Um zu einer anderen - friedensorientierten - Politik zu gelangen, ist es notwendig, das Militärische als gleichberechtigte Handlungsoption in Frage zu stellen und in den Schulen sowie im öffentlichen Raum als etwas vermeintlich Normales zurückzudrängen. Wenn Schülerinnen und Schüler sowie junge Frauen und Männer von militärischer Symbolik und ebensolcher Zeremonien in Schule und Öffentlichkeit umgeben sind, lernen sie diese als positiven Ausweg zu akzeptieren und nicht den schwierigeren Weg von Verhandlungen und zivilen Engagements als anzustrebende Lösung anzuerkennen.


Um dauerhaft auf Militärforschung, Waffenproduktion und -einsatz verzichten zu können, bedarf es nachhaltiger Konzepte zur Umsteuerung von Forschung und Wirtschaft. Die Rüstungsindustrie ist eine der größten Exportindustrien in Deutschland und somit einer der größten Arbeitgeber. Um dort beschäftigten Menschen und den Unternehmen nicht die wirtschaftliche Grundlage zu entziehen, ist es notwendig, die Umstellung rüstungsrelevanter Forschung und Produktion auf zivile Nutzung zu fördern.


Neben den landespolitischen Aspekten gilt es aber auch den Einfluss Thüringens im Bundesrat zu nutzen, um auch hier die friedenspolitischen Ansätze gegen die vorherrschende Militärlogik durchzusetzen, beispielsweise auch sowohl in Bezug auf das militärische Agieren als auch hinsichtlich der Entwicklung ziviler Alternativen in Afghanistan.


Gleichzeitig muss eine konsequente, finanziell gut ausgestattete Entwicklungspolitik dazu beitragen, Armut zu bekämpfen und Bildung zu ermöglichen, so dass Ursachen für Konflikte rechtzeitig entschärft werden. Wenn Menschen frei von Not in Würde leben können, entstehen wesentlich weniger existentielle Konflikte, die mit Waffengewalt ausgetragen werden.
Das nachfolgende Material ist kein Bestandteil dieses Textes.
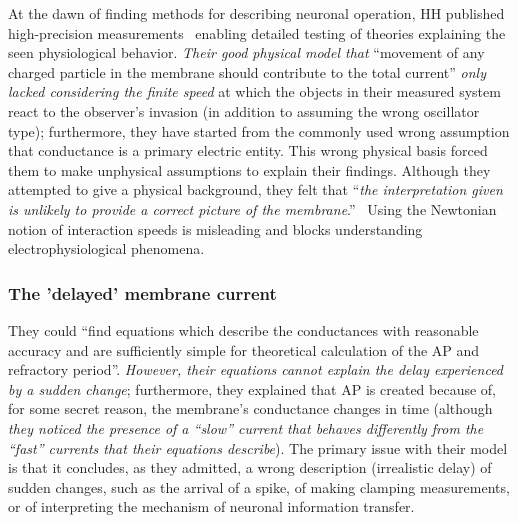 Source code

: At the dawn of finding methods for describing neuronal operation,
\gls{HH}
published high-precision measurements~\cite{HodgkinHuxley:1952}
enabling detailed testing of theories explaining the seen physiological
behavior. \emph{Their good physical model that }``movement
of any charged particle in the membrane should contribute to the total
current'' \emph{only lacked considering the finite speed} at which the objects in
their measured system react to the observer's invasion (in addition to assuming the wrong oscillator type); furthermore,
they have started from the commonly used wrong assumption that conductance
is a primary electric entity. This wrong physical basis forced them
to make unphysical assumptions to explain their findings. Although
they attempted to give a physical background, they felt that ``\emph{the
	interpretation given is unlikely to provide a correct picture of the
	membrane}.''~\cite{HodgkinHuxley:1952} Using the Newtonian notion
of interaction speeds is misleading and blocks understanding electrophysiological
phenomena. 

\subsubsection{The 'delayed' membrane current\label{sec:Single-DelayedMembraneCurrent}}


They could ``find equations which describe the conductances with
reasonable accuracy and are sufficiently simple for theoretical calculation
of the \gls{AP}
and refractory period''. \emph{However, their equations
	cannot explain the delay experienced by a sudden change}; furthermore,
they explained that \gls{AP}
is created because of, for some secret
reason, the membrane's conductance changes in time (although \emph{they noticed the presence of a ``slow'' current
	that behaves differently from the ``fast'' currents that their equations
	describe}). The primary issue with their model is that
it concludes, as they admitted, a wrong description (irrealistic delay) of
sudden changes, such as the arrival of a spike, of making clamping
measurements, or of interpreting the mechanism of neuronal information
transfer.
Entsprechend der UN-Resolution 1325 müssen in verstärktem Maße Frauen in die Friedens- und Konfliktforschung sowie -bewältigung einbezogen werden. Zum einen sind Frauen von Kriegen immer überdurchschnittlich betroffen, weil sie nicht nur einen großen Teil der zivilen Opfer stellen, sondern häufig auch als "Kriegsbeute" Vergewaltigungen ausgesetzt sind. Zum anderen können umfassende zivile Lösungen, bei denen die Bevölkerung mit eingebunden werden muss, nur mit der gemeinsamen Kraftanstrengung beider Geschlechter und ihrer jeweiligen spezifischen Erfahrungen umgesetzt werden und zur Grundlage für nachhaltige Konzepte zur Krisenbewältigung werden.